Hoi Steven C H, Li Zhenhua, Wong Limsoon, Nguyen Hung, Li Jinyan
IEEE/ACM Trans Comput Biol Bioinform. 2014 Jan-Feb;11(1):7-16. doi: 10.1109/TCBB.2013.136.
Coupling graphs are newly introduced in this paper to meet many application needs particularly in the field of bioinformatics. A coupling graph is a two-layer graph complex, in which each node from one layer of the graph complex has at least one connection with the nodes in the other layer, and vice versa. The coupling graph model is sufficiently powerful to capture strong and inherent associations between subgraph pairs in complicated applications.
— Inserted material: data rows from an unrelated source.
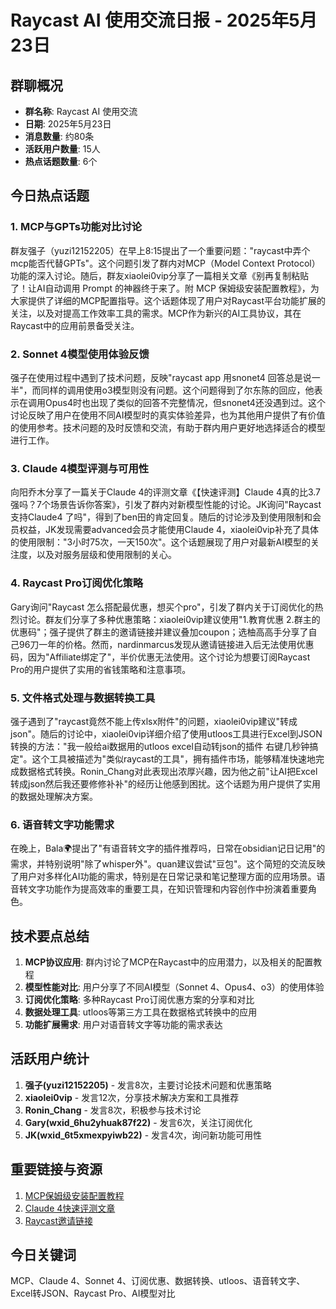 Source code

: # Raycast AI 使用交流日报 - 2025年5月23日

## 群聊概况
- **群名称**: Raycast AI 使用交流
- **日期**: 2025年5月23日
- **消息数量**: 约80条
- **活跃用户数量**: 15人
- **热点话题数量**: 6个

## 今日热点话题

### 1. MCP与GPTs功能对比讨论

群友强子（yuzi12152205）在早上8:15提出了一个重要问题："raycast中弄个mcp能否代替GPTs"。这个问题引发了群内对MCP（Model Context Protocol）功能的深入讨论。随后，群友xiaolei0vip分享了一篇相关文章《别再复制粘贴了！让AI自动调用 Prompt 的神器终于来了。附 MCP 保姆级安装配置教程》，为大家提供了详细的MCP配置指导。这个话题体现了用户对Raycast平台功能扩展的关注，以及对提高工作效率工具的需求。MCP作为新兴的AI工具协议，其在Raycast中的应用前景备受关注。

### 2. Sonnet 4模型使用体验反馈

强子在使用过程中遇到了技术问题，反映"raycast app 用snonet4 回答总是说一半"，而同样的调用使用o3模型则没有问题。这个问题得到了尔东陈的回应，他表示在调用Opus4时也出现了类似的回答不完整情况，但snonet4还没遇到过。这个讨论反映了用户在使用不同AI模型时的真实体验差异，也为其他用户提供了有价值的使用参考。技术问题的及时反馈和交流，有助于群内用户更好地选择适合的模型进行工作。

### 3. Claude 4模型评测与可用性

向阳乔木分享了一篇关于Claude 4的评测文章《【快速评测】Claude 4真的比3.7强吗？7个场景告诉你答案》，引发了群内对新模型性能的讨论。JK询问"Raycast 支持Claude4 了吗"，得到了ben田的肯定回复。随后的讨论涉及到使用限制和会员权益，JK发现需要advanced会员才能使用Claude 4，xiaolei0vip补充了具体的使用限制："3小时75次，一天150次"。这个话题展现了用户对最新AI模型的关注度，以及对服务层级和使用限制的关心。

### 4. Raycast Pro订阅优化策略

Gary询问"Raycast 怎么搭配最优惠，想买个pro"，引发了群内关于订阅优化的热烈讨论。群友们分享了多种优惠策略：xiaolei0vip建议使用"1.教育优惠 2.群主的优惠码"；强子提供了群主的邀请链接并建议叠加coupon；选柚高高手分享了自己96刀一年的价格。然而，nardinmarcus发现从邀请链接进入后无法使用优惠码，因为"Affiliate绑定了"，半价优惠无法使用。这个讨论为想要订阅Raycast Pro的用户提供了实用的省钱策略和注意事项。

### 5. 文件格式处理与数据转换工具

强子遇到了"raycast竟然不能上传xlsx附件"的问题，xiaolei0vip建议"转成json"。随后的讨论中，xiaolei0vip详细介绍了使用utloos工具进行Excel到JSON转换的方法："我一般给ai数据用的utloos excel自动转json的插件 右键几秒钟搞定"。这个工具被描述为"类似raycast的工具"，拥有插件市场，能够精准快速地完成数据格式转换。Ronin_Chang对此表现出浓厚兴趣，因为他之前"让AI把Excel转成json然后我还要修修补补"的经历让他感到困扰。这个话题为用户提供了实用的数据处理解决方案。

### 6. 语音转文字功能需求

在晚上，Bala🌍提出了"有语音转文字的插件推荐吗，日常在obsidian记日记用"的需求，并特别说明"除了whisper外"。quan建议尝试"豆包"。这个简短的交流反映了用户对多样化AI功能的需求，特别是在日常记录和笔记整理方面的应用场景。语音转文字功能作为提高效率的重要工具，在知识管理和内容创作中扮演着重要角色。

## 技术要点总结

1. **MCP协议应用**: 群内讨论了MCP在Raycast中的应用潜力，以及相关的配置教程
2. **模型性能对比**: 用户分享了不同AI模型（Sonnet 4、Opus4、o3）的使用体验
3. **订阅优化策略**: 多种Raycast Pro订阅优惠方案的分享和对比
4. **数据处理工具**: utloos等第三方工具在数据格式转换中的应用
5. **功能扩展需求**: 用户对语音转文字等功能的需求表达

## 活跃用户统计

1. **强子(yuzi12152205)** - 发言8次，主要讨论技术问题和优惠策略
2. **xiaolei0vip** - 发言12次，分享技术解决方案和工具推荐
3. **Ronin_Chang** - 发言8次，积极参与技术讨论
4. **Gary(wxid_6hu2yhuak87f22)** - 发言6次，关注订阅优化
5. **JK(wxid_6t5xmexpyiwb22)** - 发言4次，询问新功能可用性

## 重要链接与资源

1. [MCP保姆级安装配置教程](http://mp.weixin.qq.com/s?__biz=MzAwODIyOTQ4Mw==&mid=2649443439&idx=1&sn=e7774beb3ccfc96f0648fe7dffd4575d)
2. [Claude 4快速评测文章](http://mp.weixin.qq.com/s?__biz=MzAwODIyOTQ4Mw==&mid=2649443469&idx=1&sn=64b0bd2e0b8b9945b56b72c8c0ad894f)
3. [Raycast邀请链接](https://raycast.com/?via=joe-seesun)

## 今日关键词

MCP、Claude 4、Sonnet 4、订阅优惠、数据转换、utloos、语音转文字、Excel转JSON、Raycast Pro、AI模型对比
The focus of this paper is on mining algorithms of frequent coupling subgraphs and bioinformatics application. Although existing frequent subgraph mining algorithms are competent to identify frequent subgraphs from a graph database, they perform poorly on frequent coupling subgraph mining because they generate many irrelevant subgraphs. We propose a novel graph transformation technique to transform a coupling graph into a generic graph. Based on the transformed coupling graphs, existing graph mining methods are then utilized to discover frequent coupling subgraphs. We prove that the transformation is precise and complete and that the restoration is reversible. Experiments carried out on a database containing 10,511 coupling graphs show that our proposed algorithm reduces the mining time very much in comparison with the existing subgraph mining algorithms. Moreover, we demonstrate the usefulness of frequent coupling subgraphs by applying our algorithm to make accurate predictions of epitopes in antibody-antigen binding.
本文新引入了耦合图,以满足多种应用需求,特别是在生物信息学领域。耦合图是一种两层图复合体,其中图复合体一层的每个节点与另一层的节点至少有一个连接,反之亦然。耦合图模型足够强大,能够捕捉复杂应用中子图对之间强烈的内在关联。本文重点关注频繁耦合子图的挖掘算法及其在生物信息学中的应用。尽管现有的频繁子图挖掘算法能够从图数据库中识别频繁子图,但它们在频繁耦合子图挖掘方面表现不佳,因为会生成许多不相关的子图。我们提出了一种新颖的图变换技术,将耦合图转换为通用图。基于变换后的耦合图,利用现有的图挖掘方法来发现频繁耦合子图。我们证明了这种变换是精确且完备的,并且恢复是可逆的。在包含10511个耦合图的数据库上进行的实验表明,与现有的子图挖掘算法相比,我们提出的算法大大减少了挖掘时间。此外,我们通过应用我们的算法对抗体 - 抗原结合中的表位进行准确预测,证明了频繁耦合子图的实用性。